INSTRUCTIONS TO FOLLOW: Repeat the records below exactly, leaving out every picture.

PROVIDED ENTRIES:
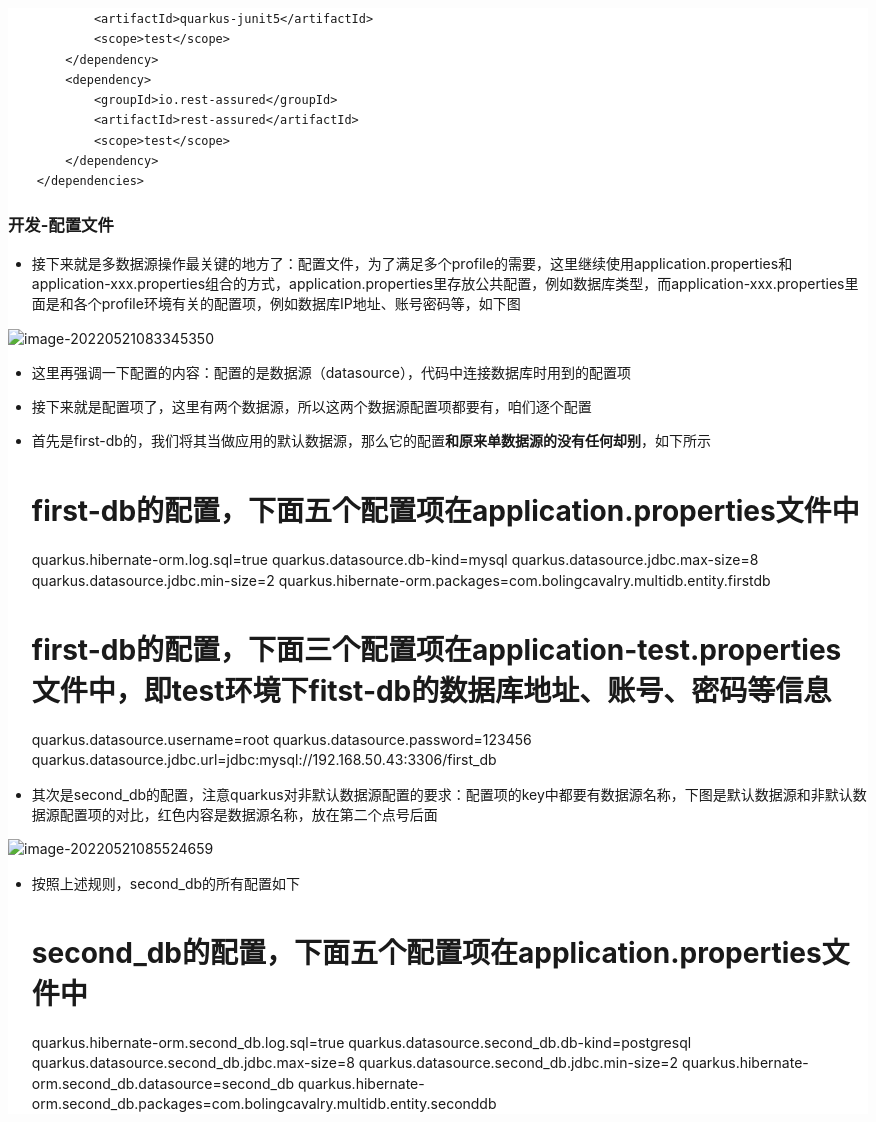                 <artifactId>quarkus-junit5</artifactId>
                <scope>test</scope>
            </dependency>
            <dependency>
                <groupId>io.rest-assured</groupId>
                <artifactId>rest-assured</artifactId>
                <scope>test</scope>
            </dependency>
        </dependencies>
    

### 开发-配置文件

*   接下来就是多数据源操作最关键的地方了：配置文件，为了满足多个profile的需要，这里继续使用application.properties和application-xxx.properties组合的方式，application.properties里存放公共配置，例如数据库类型，而application-xxx.properties里面是和各个profile环境有关的配置项，例如数据库IP地址、账号密码等，如下图

![image-20220521083345350](https://img2023.cnblogs.com/blog/485422/202308/485422-20230812101027796-2078911168.png)

*   这里再强调一下配置的内容：配置的是数据源（datasource），代码中连接数据库时用到的配置项
*   接下来就是配置项了，这里有两个数据源，所以这两个数据源配置项都要有，咱们逐个配置
*   首先是first-db的，我们将其当做应用的默认数据源，那么它的配置**和原来单数据源的没有任何却别**，如下所示

    # first-db的配置，下面五个配置项在application.properties文件中
    quarkus.hibernate-orm.log.sql=true
    quarkus.datasource.db-kind=mysql
    quarkus.datasource.jdbc.max-size=8
    quarkus.datasource.jdbc.min-size=2
    quarkus.hibernate-orm.packages=com.bolingcavalry.multidb.entity.firstdb
    
    # first-db的配置，下面三个配置项在application-test.properties文件中，即test环境下fitst-db的数据库地址、账号、密码等信息
    quarkus.datasource.username=root
    quarkus.datasource.password=123456
    quarkus.datasource.jdbc.url=jdbc:mysql://192.168.50.43:3306/first_db
    

*   其次是second\_db的配置，注意quarkus对非默认数据源配置的要求：配置项的key中都要有数据源名称，下图是默认数据源和非默认数据源配置项的对比，红色内容是数据源名称，放在第二个点号后面

![image-20220521085524659](https://img2023.cnblogs.com/blog/485422/202308/485422-20230812101027888-1718011815.png)

*   按照上述规则，second\_db的所有配置如下

    # second_db的配置，下面五个配置项在application.properties文件中
    quarkus.hibernate-orm.second_db.log.sql=true
    quarkus.datasource.second_db.db-kind=postgresql
    quarkus.datasource.second_db.jdbc.max-size=8
    quarkus.datasource.second_db.jdbc.min-size=2
    quarkus.hibernate-orm.second_db.datasource=second_db 
    quarkus.hibernate-orm.second_db.packages=com.bolingcavalry.multidb.entity.seconddb
    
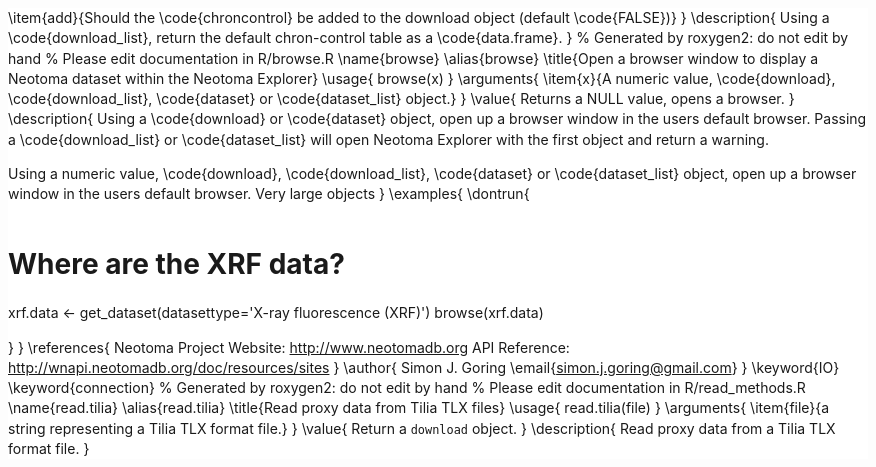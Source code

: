 \item{add}{Should the \code{chroncontrol} be added to the download object (default \code{FALSE})}
}
\description{
Using a \code{download_list}, return the default chron-control table as a \code{data.frame}.
}
% Generated by roxygen2: do not edit by hand
% Please edit documentation in R/browse.R
\name{browse}
\alias{browse}
\title{Open a browser window to display a Neotoma dataset within the Neotoma Explorer}
\usage{
browse(x)
}
\arguments{
\item{x}{A numeric value, \code{download}, \code{download_list}, \code{dataset} or \code{dataset_list} object.}
}
\value{
Returns a NULL value, opens a browser.
}
\description{
Using a \code{download} or \code{dataset} object, open up a browser window in the users default browser. Passing a \code{download_list} or \code{dataset_list} will open Neotoma Explorer with the first object and return a warning.

Using a numeric value, \code{download}, \code{download_list}, \code{dataset} or \code{dataset_list} object, open up a browser window in the users default browser. Very large objects
}
\examples{
\dontrun{
# Where are the XRF data?

xrf.data <- get_dataset(datasettype='X-ray fluorescence (XRF)')
browse(xrf.data)

}
}
\references{
Neotoma Project Website: http://www.neotomadb.org
API Reference:  http://wnapi.neotomadb.org/doc/resources/sites
}
\author{
Simon J. Goring \email{simon.j.goring@gmail.com}
}
\keyword{IO}
\keyword{connection}
% Generated by roxygen2: do not edit by hand
% Please edit documentation in R/read_methods.R
\name{read.tilia}
\alias{read.tilia}
\title{Read proxy data from Tilia TLX files}
\usage{
read.tilia(file)
}
\arguments{
\item{file}{a string representing a Tilia TLX format file.}
}
\value{
Return a `download` object.
}
\description{
Read proxy data from a Tilia TLX format file.
}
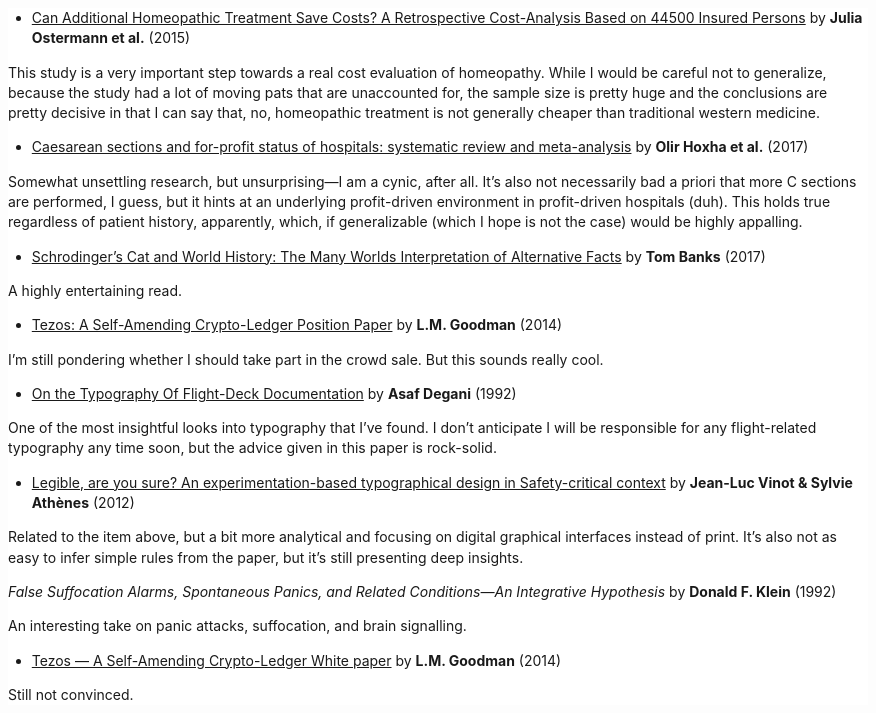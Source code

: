 * [Can Additional Homeopathic Treatment Save Costs? A Retrospective Cost-Analysis Based on 44500 Insured Persons](http://journals.plos.org/plosone/article?id=10.1371/journal.pone.0134657) by **Julia Ostermann et al.** (2015)

This study is a very important step towards a real cost evaluation
of homeopathy. While I would be careful not to generalize, because
the study had a lot of moving pats that are unaccounted for, the
sample size is pretty huge and the conclusions are pretty decisive
in that I can say that, no, homeopathic treatment is not generally
cheaper than traditional western medicine.

* [Caesarean sections and for-profit status of hospitals: systematic review and meta-analysis](http://bmjopen.bmj.com/content/bmjopen/7/2/e013670.full.pdf) by **Olir Hoxha et al.** (2017)

Somewhat unsettling research, but unsurprising—I am a cynic, after
all. It’s also not necessarily bad a priori that more C sections are
performed, I guess, but it hints at an underlying profit-driven environment
in profit-driven hospitals (duh). This holds true regardless of patient
history, apparently, which, if generalizable (which I hope is not the case)
would be highly appalling.

* [Schrodinger’s Cat and World History: The Many Worlds Interpretation of Alternative Facts](https://arxiv.org/pdf/1703.10470.pdf) by **Tom Banks** (2017)

A highly entertaining read.

* [Tezos:  A Self-Amending Crypto-Ledger Position Paper](https://www.tezos.com/pdf/position_paper.pdf) by **L.M. Goodman** (2014)

I’m still pondering whether I should take part in the crowd sale.
But this sounds really cool.

* [On the Typography Of Flight-Deck Documentation](https://ntrs.nasa.gov/archive/nasa/casi.ntrs.nasa.gov/19930010781.pdf) by **Asaf Degani** (1992)

One of the most insightful looks into typography that I’ve found.
I don’t anticipate I will be responsible for any flight-related
typography any time soon, but the advice given in this paper is
rock-solid.

* [Legible, are you sure? An experimentation-based typographical design in Safety-critical context](http://lii-enac.fr/articles/vinot-chi-2012.pdf) by **Jean-Luc Vinot & Sylvie Athènes** (2012)

Related to the item above, but a bit more analytical and focusing
on digital graphical interfaces instead of print. It’s also not
as easy to infer simple rules from the paper, but it’s still
presenting deep insights.

*False Suffocation Alarms, Spontaneous Panics, and Related Conditions—An Integrative Hypothesis* by **Donald F. Klein** (1992)

An interesting take on panic attacks, suffocation, and brain
signalling.

* [Tezos — A Self-Amending Crypto-Ledger White paper](https://www.tezos.com/pdf/white_paper.pdf) by **L.M. Goodman** (2014)

Still not convinced.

TASK OUTPUT:
                 <artifactId>quarkus-junit5</artifactId>
                <scope>test</scope>
            </dependency>
            <dependency>
                <groupId>io.rest-assured</groupId>
                <artifactId>rest-assured</artifactId>
                <scope>test</scope>
            </dependency>
        </dependencies>
    

### 开发-配置文件

*   接下来就是多数据源操作最关键的地方了：配置文件，为了满足多个profile的需要，这里继续使用application.properties和application-xxx.properties组合的方式，application.properties里存放公共配置，例如数据库类型，而application-xxx.properties里面是和各个profile环境有关的配置项，例如数据库IP地址、账号密码等，如下图

![image-20220521083345350](https://img2023.cnblogs.com/blog/485422/202308/485422-20230812101027796-2078911168.png)

*   这里再强调一下配置的内容：配置的是数据源（datasource），代码中连接数据库时用到的配置项
*   接下来就是配置项了，这里有两个数据源，所以这两个数据源配置项都要有，咱们逐个配置
*   首先是first-db的，我们将其当做应用的默认数据源，那么它的配置**和原来单数据源的没有任何却别**，如下所示

    # first-db的配置，下面五个配置项在application.properties文件中
    quarkus.hibernate-orm.log.sql=true
    quarkus.datasource.db-kind=mysql
    quarkus.datasource.jdbc.max-size=8
    quarkus.datasource.jdbc.min-size=2
    quarkus.hibernate-orm.packages=com.bolingcavalry.multidb.entity.firstdb
    
    # first-db的配置，下面三个配置项在application-test.properties文件中，即test环境下fitst-db的数据库地址、账号、密码等信息
    quarkus.datasource.username=root
    quarkus.datasource.password=123456
    quarkus.datasource.jdbc.url=jdbc:mysql://192.168.50.43:3306/first_db
    

*   其次是second\_db的配置，注意quarkus对非默认数据源配置的要求：配置项的key中都要有数据源名称，下图是默认数据源和非默认数据源配置项的对比，红色内容是数据源名称，放在第二个点号后面

![image-20220521085524659](https://img2023.cnblogs.com/blog/485422/202308/485422-20230812101027888-1718011815.png)

*   按照上述规则，second\_db的所有配置如下

    # second_db的配置，下面五个配置项在application.properties文件中
    quarkus.hibernate-orm.second_db.log.sql=true
    quarkus.datasource.second_db.db-kind=postgresql
    quarkus.datasource.second_db.jdbc.max-size=8
    quarkus.datasource.second_db.jdbc.min-size=2
    quarkus.hibernate-orm.second_db.datasource=second_db 
    quarkus.hibernate-orm.second_db.packages=com.bolingcavalry.multidb.entity.seconddb
    
Source code

: \item{add}{Should the \code{chroncontrol} be added to the download object (default \code{FALSE})}
}
\description{
Using a \code{download_list}, return the default chron-control table as a \code{data.frame}.
}
% Generated by roxygen2: do not edit by hand
% Please edit documentation in R/browse.R
\name{browse}
\alias{browse}
\title{Open a browser window to display a Neotoma dataset within the Neotoma Explorer}
\usage{
browse(x)
}
\arguments{
\item{x}{A numeric value, \code{download}, \code{download_list}, \code{dataset} or \code{dataset_list} object.}
}
\value{
Returns a NULL value, opens a browser.
}
\description{
Using a \code{download} or \code{dataset} object, open up a browser window in the users default browser. Passing a \code{download_list} or \code{dataset_list} will open Neotoma Explorer with the first object and return a warning.

Using a numeric value, \code{download}, \code{download_list}, \code{dataset} or \code{dataset_list} object, open up a browser window in the users default browser. Very large objects
}
\examples{
\dontrun{
# Where are the XRF data?

xrf.data <- get_dataset(datasettype='X-ray fluorescence (XRF)')
browse(xrf.data)

}
}
\references{
Neotoma Project Website: http://www.neotomadb.org
API Reference:  http://wnapi.neotomadb.org/doc/resources/sites
}
\author{
Simon J. Goring \email{simon.j.goring@gmail.com}
}
\keyword{IO}
\keyword{connection}
% Generated by roxygen2: do not edit by hand
% Please edit documentation in R/read_methods.R
\name{read.tilia}
\alias{read.tilia}
\title{Read proxy data from Tilia TLX files}
\usage{
read.tilia(file)
}
\arguments{
\item{file}{a string representing a Tilia TLX format file.}
}
\value{
Return a `download` object.
}
\description{
Read proxy data from a Tilia TLX format file.
}
Source code

: * [Can Additional Homeopathic Treatment Save Costs? A Retrospective Cost-Analysis Based on 44500 Insured Persons](http://journals.plos.org/plosone/article?id=10.1371/journal.pone.0134657) by **Julia Ostermann et al.** (2015)

This study is a very important step towards a real cost evaluation
of homeopathy. While I would be careful not to generalize, because
the study had a lot of moving pats that are unaccounted for, the
sample size is pretty huge and the conclusions are pretty decisive
in that I can say that, no, homeopathic treatment is not generally
cheaper than traditional western medicine.

* [Caesarean sections and for-profit status of hospitals: systematic review and meta-analysis](http://bmjopen.bmj.com/content/bmjopen/7/2/e013670.full.pdf) by **Olir Hoxha et al.** (2017)

Somewhat unsettling research, but unsurprising—I am a cynic, after
all. It’s also not necessarily bad a priori that more C sections are
performed, I guess, but it hints at an underlying profit-driven environment
in profit-driven hospitals (duh). This holds true regardless of patient
history, apparently, which, if generalizable (which I hope is not the case)
would be highly appalling.

* [Schrodinger’s Cat and World History: The Many Worlds Interpretation of Alternative Facts](https://arxiv.org/pdf/1703.10470.pdf) by **Tom Banks** (2017)

A highly entertaining read.

* [Tezos:  A Self-Amending Crypto-Ledger Position Paper](https://www.tezos.com/pdf/position_paper.pdf) by **L.M. Goodman** (2014)

I’m still pondering whether I should take part in the crowd sale.
But this sounds really cool.

* [On the Typography Of Flight-Deck Documentation](https://ntrs.nasa.gov/archive/nasa/casi.ntrs.nasa.gov/19930010781.pdf) by **Asaf Degani** (1992)

One of the most insightful looks into typography that I’ve found.
I don’t anticipate I will be responsible for any flight-related
typography any time soon, but the advice given in this paper is
rock-solid.

* [Legible, are you sure? An experimentation-based typographical design in Safety-critical context](http://lii-enac.fr/articles/vinot-chi-2012.pdf) by **Jean-Luc Vinot & Sylvie Athènes** (2012)

Related to the item above, but a bit more analytical and focusing
on digital graphical interfaces instead of print. It’s also not
as easy to infer simple rules from the paper, but it’s still
presenting deep insights.

*False Suffocation Alarms, Spontaneous Panics, and Related Conditions—An Integrative Hypothesis* by **Donald F. Klein** (1992)

An interesting take on panic attacks, suffocation, and brain
signalling.

* [Tezos — A Self-Amending Crypto-Ledger White paper](https://www.tezos.com/pdf/white_paper.pdf) by **L.M. Goodman** (2014)

Still not convinced.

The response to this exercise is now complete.